* ENTRIES SHOWN:
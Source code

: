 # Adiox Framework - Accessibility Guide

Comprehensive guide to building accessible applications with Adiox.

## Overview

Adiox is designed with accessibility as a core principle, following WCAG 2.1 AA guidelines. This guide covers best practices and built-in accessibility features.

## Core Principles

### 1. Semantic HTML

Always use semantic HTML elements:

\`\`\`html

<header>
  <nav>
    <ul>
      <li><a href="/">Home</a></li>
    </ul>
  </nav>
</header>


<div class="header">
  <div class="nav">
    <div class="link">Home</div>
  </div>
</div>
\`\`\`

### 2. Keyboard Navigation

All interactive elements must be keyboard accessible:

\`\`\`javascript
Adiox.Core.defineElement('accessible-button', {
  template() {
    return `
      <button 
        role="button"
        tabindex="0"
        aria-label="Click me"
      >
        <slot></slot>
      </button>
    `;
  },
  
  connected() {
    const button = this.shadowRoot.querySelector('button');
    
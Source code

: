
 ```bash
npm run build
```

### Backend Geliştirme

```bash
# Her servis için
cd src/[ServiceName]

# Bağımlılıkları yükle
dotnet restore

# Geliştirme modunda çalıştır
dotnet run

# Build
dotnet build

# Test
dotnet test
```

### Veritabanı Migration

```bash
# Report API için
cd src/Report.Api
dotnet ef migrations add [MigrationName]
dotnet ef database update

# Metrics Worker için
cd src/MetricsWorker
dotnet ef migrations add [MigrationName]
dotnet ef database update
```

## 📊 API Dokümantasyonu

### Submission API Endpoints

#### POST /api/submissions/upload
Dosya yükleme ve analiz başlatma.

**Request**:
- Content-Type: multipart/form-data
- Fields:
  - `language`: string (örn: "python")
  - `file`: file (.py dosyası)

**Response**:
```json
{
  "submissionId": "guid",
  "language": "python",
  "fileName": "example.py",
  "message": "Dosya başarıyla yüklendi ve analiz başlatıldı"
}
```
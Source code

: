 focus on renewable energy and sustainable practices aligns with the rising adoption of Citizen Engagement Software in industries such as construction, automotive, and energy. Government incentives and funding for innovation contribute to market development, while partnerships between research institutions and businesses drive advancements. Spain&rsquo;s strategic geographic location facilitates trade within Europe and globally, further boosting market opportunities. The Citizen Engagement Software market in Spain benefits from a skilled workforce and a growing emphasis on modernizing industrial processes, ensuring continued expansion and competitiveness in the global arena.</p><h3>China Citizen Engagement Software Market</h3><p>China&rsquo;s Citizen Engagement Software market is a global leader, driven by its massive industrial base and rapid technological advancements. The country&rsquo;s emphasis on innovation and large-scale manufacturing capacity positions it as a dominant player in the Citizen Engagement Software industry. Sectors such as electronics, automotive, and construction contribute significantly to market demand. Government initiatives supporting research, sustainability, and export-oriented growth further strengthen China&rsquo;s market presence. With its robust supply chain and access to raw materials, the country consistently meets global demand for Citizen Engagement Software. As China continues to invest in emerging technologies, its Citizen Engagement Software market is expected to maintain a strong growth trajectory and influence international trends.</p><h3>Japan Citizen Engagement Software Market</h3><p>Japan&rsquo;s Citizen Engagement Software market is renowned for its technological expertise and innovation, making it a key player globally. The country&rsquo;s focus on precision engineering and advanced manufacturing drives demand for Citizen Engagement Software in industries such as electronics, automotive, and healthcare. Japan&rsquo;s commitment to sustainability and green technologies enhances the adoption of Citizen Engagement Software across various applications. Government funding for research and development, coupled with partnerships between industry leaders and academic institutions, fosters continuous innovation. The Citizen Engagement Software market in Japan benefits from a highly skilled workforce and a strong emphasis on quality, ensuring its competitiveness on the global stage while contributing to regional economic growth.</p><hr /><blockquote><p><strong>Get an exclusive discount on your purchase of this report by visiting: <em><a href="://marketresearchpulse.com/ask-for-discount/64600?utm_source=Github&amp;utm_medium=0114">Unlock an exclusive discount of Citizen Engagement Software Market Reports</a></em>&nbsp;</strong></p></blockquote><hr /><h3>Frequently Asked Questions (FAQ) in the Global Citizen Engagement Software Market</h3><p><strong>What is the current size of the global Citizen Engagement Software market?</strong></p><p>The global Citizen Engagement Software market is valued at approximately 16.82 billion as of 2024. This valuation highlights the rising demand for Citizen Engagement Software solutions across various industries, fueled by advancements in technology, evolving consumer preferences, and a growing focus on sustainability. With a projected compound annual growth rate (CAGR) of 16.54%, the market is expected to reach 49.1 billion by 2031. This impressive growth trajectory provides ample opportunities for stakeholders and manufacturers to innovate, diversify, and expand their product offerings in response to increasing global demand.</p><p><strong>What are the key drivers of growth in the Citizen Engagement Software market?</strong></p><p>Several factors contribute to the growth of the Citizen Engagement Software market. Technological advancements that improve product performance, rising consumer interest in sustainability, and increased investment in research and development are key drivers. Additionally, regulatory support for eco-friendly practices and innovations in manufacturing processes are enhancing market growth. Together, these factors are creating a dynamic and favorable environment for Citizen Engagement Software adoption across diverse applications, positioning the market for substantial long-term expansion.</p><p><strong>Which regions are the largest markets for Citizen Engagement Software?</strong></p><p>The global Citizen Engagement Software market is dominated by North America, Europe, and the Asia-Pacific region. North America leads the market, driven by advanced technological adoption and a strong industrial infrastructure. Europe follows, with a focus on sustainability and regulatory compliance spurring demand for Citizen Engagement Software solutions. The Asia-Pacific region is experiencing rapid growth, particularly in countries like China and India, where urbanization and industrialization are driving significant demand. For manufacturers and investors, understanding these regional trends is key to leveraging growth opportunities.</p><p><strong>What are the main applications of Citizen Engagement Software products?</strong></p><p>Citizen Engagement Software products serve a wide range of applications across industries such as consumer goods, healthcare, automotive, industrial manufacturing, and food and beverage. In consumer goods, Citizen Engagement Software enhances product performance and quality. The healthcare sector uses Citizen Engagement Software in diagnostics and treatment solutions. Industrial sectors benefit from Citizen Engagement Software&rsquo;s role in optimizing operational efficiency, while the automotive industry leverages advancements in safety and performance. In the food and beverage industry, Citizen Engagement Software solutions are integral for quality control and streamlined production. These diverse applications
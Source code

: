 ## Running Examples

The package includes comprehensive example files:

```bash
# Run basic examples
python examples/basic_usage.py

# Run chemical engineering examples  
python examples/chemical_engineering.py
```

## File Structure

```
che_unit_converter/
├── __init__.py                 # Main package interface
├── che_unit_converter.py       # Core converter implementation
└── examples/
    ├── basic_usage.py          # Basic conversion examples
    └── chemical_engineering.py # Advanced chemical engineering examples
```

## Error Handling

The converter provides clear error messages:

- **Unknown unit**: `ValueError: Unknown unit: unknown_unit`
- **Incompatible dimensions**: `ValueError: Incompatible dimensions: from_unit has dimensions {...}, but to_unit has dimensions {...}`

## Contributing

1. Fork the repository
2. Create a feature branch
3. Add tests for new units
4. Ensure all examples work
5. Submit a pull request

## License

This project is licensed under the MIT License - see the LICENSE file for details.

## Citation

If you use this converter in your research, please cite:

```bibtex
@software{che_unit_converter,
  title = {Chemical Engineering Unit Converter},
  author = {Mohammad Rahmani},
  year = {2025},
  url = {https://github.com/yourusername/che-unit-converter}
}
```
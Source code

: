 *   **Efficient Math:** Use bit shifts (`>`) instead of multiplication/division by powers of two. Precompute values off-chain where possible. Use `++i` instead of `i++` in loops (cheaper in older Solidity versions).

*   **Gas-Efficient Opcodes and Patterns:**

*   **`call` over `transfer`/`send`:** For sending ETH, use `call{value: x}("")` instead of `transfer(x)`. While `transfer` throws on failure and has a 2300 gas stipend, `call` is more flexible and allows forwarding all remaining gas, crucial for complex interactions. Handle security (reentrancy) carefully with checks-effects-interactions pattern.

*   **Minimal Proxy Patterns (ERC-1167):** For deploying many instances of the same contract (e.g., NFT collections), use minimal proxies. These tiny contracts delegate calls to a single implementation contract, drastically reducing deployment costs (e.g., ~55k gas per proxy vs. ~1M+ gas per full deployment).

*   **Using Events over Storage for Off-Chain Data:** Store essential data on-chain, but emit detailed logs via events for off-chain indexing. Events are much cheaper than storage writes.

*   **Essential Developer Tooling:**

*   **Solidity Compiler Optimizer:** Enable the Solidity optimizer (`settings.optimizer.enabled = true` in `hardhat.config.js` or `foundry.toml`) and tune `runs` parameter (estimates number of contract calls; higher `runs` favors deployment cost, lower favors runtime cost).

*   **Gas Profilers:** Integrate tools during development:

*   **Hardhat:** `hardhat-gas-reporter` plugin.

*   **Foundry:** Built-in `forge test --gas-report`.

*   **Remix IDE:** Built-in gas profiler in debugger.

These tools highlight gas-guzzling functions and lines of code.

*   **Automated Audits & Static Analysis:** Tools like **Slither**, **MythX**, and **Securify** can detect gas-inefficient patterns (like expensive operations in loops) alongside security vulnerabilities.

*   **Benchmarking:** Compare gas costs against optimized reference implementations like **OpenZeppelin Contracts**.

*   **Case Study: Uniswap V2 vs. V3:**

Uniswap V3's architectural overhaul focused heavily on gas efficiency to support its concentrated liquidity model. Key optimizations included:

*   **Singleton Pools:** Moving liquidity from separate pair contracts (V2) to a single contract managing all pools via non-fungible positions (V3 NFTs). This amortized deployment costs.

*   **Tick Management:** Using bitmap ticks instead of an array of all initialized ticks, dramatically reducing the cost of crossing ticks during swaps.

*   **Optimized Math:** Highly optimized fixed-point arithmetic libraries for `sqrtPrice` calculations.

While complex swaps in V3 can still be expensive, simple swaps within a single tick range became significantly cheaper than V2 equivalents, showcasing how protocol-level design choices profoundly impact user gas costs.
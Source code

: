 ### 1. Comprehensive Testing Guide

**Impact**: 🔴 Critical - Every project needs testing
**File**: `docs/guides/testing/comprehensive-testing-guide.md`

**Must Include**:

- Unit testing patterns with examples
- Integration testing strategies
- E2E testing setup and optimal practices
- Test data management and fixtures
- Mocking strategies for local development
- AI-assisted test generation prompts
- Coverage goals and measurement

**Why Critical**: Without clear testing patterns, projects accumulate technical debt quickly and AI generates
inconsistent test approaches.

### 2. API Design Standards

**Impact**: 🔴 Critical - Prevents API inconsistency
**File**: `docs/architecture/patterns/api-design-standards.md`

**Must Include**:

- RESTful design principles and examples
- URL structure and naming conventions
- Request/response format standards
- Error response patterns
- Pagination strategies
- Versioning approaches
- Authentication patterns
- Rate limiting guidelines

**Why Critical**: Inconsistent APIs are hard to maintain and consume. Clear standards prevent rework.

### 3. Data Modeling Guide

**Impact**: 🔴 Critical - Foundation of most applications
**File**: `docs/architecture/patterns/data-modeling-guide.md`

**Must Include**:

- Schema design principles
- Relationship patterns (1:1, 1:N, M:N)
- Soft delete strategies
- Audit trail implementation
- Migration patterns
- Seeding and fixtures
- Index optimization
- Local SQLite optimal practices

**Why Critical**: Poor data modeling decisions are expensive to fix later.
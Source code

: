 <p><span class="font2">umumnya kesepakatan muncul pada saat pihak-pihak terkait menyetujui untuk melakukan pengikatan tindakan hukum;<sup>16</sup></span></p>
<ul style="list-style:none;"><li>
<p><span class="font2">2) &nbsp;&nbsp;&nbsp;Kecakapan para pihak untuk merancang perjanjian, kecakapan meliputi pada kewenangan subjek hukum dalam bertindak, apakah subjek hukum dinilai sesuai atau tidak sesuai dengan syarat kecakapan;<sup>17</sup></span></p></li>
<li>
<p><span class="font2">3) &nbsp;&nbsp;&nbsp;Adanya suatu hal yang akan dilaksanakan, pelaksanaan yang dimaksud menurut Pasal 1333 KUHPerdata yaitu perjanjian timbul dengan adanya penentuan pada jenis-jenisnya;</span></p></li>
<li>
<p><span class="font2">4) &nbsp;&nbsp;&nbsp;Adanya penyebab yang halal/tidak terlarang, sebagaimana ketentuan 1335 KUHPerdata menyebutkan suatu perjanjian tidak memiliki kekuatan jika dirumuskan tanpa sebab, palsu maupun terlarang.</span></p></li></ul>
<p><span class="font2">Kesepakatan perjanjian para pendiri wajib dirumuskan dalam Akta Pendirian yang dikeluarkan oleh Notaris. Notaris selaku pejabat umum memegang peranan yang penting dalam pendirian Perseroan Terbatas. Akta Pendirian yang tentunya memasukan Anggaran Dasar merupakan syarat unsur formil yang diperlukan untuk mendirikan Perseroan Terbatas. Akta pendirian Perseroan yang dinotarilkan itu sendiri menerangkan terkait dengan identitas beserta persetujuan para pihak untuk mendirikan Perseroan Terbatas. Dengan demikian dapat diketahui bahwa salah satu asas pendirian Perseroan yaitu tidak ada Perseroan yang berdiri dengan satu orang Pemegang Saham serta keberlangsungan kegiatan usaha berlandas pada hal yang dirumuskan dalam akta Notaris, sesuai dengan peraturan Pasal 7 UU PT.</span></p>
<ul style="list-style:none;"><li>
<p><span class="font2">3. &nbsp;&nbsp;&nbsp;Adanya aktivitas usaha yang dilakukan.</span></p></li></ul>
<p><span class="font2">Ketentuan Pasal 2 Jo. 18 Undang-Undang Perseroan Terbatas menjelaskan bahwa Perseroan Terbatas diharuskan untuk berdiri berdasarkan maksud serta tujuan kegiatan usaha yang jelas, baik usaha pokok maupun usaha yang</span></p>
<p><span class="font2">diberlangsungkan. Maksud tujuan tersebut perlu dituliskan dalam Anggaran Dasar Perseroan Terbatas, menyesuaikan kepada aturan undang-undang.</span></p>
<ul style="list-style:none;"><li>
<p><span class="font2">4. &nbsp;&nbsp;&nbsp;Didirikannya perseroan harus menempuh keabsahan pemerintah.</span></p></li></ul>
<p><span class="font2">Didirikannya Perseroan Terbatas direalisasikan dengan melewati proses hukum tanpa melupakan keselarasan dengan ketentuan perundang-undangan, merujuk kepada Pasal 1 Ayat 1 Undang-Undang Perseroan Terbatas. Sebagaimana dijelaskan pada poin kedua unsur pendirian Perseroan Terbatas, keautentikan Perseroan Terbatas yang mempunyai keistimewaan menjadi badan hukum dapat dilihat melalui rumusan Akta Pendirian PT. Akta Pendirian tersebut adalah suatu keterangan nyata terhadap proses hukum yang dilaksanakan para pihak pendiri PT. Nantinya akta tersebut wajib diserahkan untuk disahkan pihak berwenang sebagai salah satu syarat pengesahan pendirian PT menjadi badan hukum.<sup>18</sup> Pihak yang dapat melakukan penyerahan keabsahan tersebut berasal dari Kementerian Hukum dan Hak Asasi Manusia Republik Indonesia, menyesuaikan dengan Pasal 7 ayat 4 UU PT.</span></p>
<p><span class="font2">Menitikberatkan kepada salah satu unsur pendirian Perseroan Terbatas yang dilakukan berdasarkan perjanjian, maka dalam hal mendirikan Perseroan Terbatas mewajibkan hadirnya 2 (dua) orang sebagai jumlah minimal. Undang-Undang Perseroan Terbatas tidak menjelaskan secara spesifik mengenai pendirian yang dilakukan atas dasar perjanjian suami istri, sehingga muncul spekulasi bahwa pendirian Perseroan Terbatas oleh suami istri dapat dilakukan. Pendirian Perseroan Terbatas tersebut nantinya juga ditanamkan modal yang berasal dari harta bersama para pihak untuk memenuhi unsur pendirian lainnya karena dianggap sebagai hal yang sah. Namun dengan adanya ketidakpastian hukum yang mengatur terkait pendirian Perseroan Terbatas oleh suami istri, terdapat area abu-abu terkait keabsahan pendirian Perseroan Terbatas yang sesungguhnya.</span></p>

* TASK: The answer should be nothing but the number of lines above that contain "Solidity".

* YOUR RESPONSE: 2